Question

Suppose that 5 J of work is needed to stretch a spring from its natural length of 36 cm to a length of 51 cm. (a) How much work is needed to stretch the spring from 41 cm to 46 cm? (Round your answer to two decimal places.) 5 Incorrect: Your answer is incorrect. J (b) How far beyond its natural length will a force of 25 N keep the spring stretched? (Round your answer one decimal place.) cm

Answer 1

Answer:

a) 0.6 joules of work are needed to stretch the spring from 41 centimeters to 46 centimeters.

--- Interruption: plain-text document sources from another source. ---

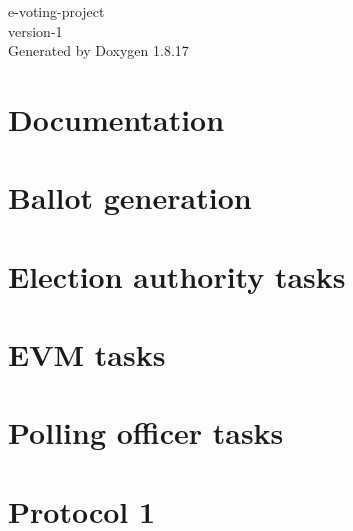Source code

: \let\mypdfximage\pdfximage\def\pdfximage{\immediate\mypdfximage}\documentclass[twoside]{book}
\newcommand{\+}{\discretionary{\mbox{\scriptsize$\hookleftarrow$}}{}{}}
\newcommand{\clearemptydoublepage}{%
  \newpage{\pagestyle{empty}\cleardoublepage}%
}
\begin{document}
\hypersetup{pageanchor=false,
             bookmarksnumbered=true,
             pdfencoding=unicode
            }
\begin{titlepage}
\vspace*{7cm}
\begin{center}%
{\Large e-\/voting-\/project \\[1ex]\large version-\/1 }\\
\vspace*{1cm}
{\large Generated by Doxygen 1.8.17}\\
\end{center}
\end{titlepage}
\clearemptydoublepage
{}
\tableofcontents
\clearemptydoublepage
{}
\hypersetup{pageanchor=true}

\chapter{Documentation}
\label{md_docs__r_e_a_d_m_e}

\chapter{Ballot generation}
\label{md_include_protocol_ea_ballot__r_e_a_d_m_e}

\chapter{Election authority tasks}
\label{md_include_protocol_ea__r_e_a_d_m_e}

\chapter{E\+VM tasks}
\label{md_include_protocol_evm__r_e_a_d_m_e}

\chapter{Polling officer tasks}
\label{md_include_protocol_po__r_e_a_d_m_e}

\chapter{Protocol 1}
\label{md_include_protocol__r_e_a_d_m_e}

\end{document}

b) The spring must be 5.6 centimeters far from its natural length.

Step-by-step explanation:

a) The work done to stretch the ideal spring from its natural length is defined by the following definition:

$W = \frac{1}{2}\cdot k\cdot (x_{f}-x_{o})^{2}$ (1)

Where:

$k$ - Spring constant, measured in newtons.

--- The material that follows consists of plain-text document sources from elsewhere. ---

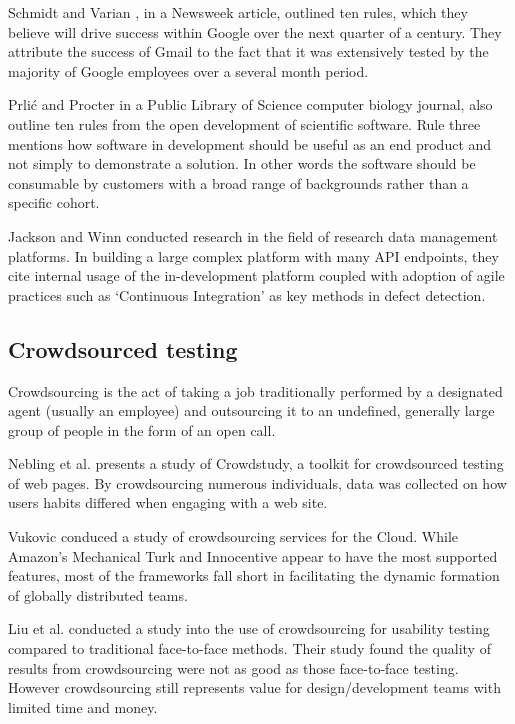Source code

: Schmidt and Varian \cite{schmidt2005google}, in a Newsweek article, outlined ten rules, which they believe will drive success within Google over the next quarter of a century. They attribute the success of Gmail to the fact that it was extensively tested by the majority of Google employees over a several month period.

Prli\'c and Procter \cite{prlic2012ten} in a Public Library of Science computer biology journal, also outline ten rules from the open development of scientific software. Rule three mentions how software in development should be useful as an end product and not simply to demonstrate a solution. In other words the software should be consumable by customers with a broad range of backgrounds rather than a specific cohort.

Jackson and Winn \cite{jackson2012eating} conducted research in the field of research data management platforms. In building a large complex platform with many API endpoints, they cite internal usage of the in-development platform coupled with adoption of agile practices such as `Continuous Integration'\cite{wikiCI} as key methods in defect detection.


\subsection{Crowdsourced testing}

Crowdsourcing is the act of taking a job traditionally performed by a designated agent (usually an employee) and outsourcing it to an undefined, generally large group of people in the form of an open call\cite{crowdsourcedef}.

Nebling et al. \cite{nebeling2012crowdsourced} presents a study of Crowdstudy, a toolkit for crowdsourced testing of web pages. By crowdsourcing numerous individuals, data was collected on how users habits differed when engaging with a web site. 

Vukovic \cite{Vukovic2009crowdsourcing} conduced a study of crowdsourcing services for the Cloud. While Amazon's Mechanical Turk and Innocentive appear to have the most supported features, most of the frameworks fall short in facilitating the dynamic formation of globally distributed teams. 

Liu et al. \cite{liu2012crowdsourcing} conducted a study into the use of crowdsourcing for usability testing compared to traditional face-to-face methods. Their study found the quality of results from crowdsourcing were not as good as those face-to-face testing. However crowdsourcing still represents value for design/development teams with limited time and money.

$x_{o}$, $x_{f}$ - Initial and final lengths of the spring, measured in meters.

$W$ - Work, measured in joules.

The spring constant is: ($W = 5\,J$, $x_{o} = 0.36\,m$, $x_{f} = 0.51\,m$)

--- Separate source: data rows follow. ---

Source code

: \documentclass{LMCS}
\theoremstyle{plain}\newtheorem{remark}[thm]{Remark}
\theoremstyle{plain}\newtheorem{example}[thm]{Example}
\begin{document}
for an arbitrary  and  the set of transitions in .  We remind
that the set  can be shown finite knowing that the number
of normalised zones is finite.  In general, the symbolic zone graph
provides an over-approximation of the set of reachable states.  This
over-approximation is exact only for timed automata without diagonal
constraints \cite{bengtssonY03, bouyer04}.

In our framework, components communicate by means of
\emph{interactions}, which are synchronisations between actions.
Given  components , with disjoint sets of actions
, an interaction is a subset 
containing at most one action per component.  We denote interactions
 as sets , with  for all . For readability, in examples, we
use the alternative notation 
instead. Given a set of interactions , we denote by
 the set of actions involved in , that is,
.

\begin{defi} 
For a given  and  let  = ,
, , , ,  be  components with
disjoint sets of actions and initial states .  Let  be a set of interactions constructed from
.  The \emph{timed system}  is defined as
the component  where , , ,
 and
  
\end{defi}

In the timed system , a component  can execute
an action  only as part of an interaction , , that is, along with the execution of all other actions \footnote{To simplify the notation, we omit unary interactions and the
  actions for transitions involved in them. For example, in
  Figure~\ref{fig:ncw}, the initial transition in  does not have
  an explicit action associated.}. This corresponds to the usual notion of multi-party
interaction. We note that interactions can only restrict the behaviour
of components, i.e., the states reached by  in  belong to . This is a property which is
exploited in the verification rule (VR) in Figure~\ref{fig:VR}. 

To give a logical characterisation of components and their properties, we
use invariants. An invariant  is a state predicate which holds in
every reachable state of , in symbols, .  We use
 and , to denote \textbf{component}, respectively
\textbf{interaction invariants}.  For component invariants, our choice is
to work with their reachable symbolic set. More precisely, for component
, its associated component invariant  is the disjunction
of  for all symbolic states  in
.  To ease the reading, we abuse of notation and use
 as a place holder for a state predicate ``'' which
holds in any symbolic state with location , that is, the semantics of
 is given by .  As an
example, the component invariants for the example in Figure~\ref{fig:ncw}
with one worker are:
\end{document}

$k = \frac{2\cdot W}{(x_{f}-x_{o})^{2}}$

$k = \frac{2\cdot (5\,J)}{(0.51\,m-0.36\,m)^{2}}$

$k = 444.44\,\frac{N}{m}$

If we know that $k = 444.44\,\frac{N}{m}$, $x_{o} = 0.41\,m$ and $x_{f} = 0.46\,m$, then the work needed is:

$W = \frac{1}{2}\cdot \left(444.44\,\frac{N}{m} \right)\cdot (0.46\,m-0.41\,m)^{2}$

$W = 0.555\,J$

0.6 joules of work are needed to stretch the spring from 41 centimeters to 46 centimeters.

b) The elastic force of the ideal spring ($F$), measured in newtons, is defined by the following formula:

$F = k\cdot \Delta x$ (2)

Where $\Delta x$ is the linear difference from natural length, measured in meters.

If we know that $k = 444.44\,\frac{N}{m}$ and $F = 25\,N$, then the linear difference is:

$\Delta x = \frac{F}{k}$

$\Delta x = \frac{25\,N}{444.44\,\frac{N}{m} }$

$\Delta x = 0.056\,m$

The spring must be 5.6 centimeters far from its natural length.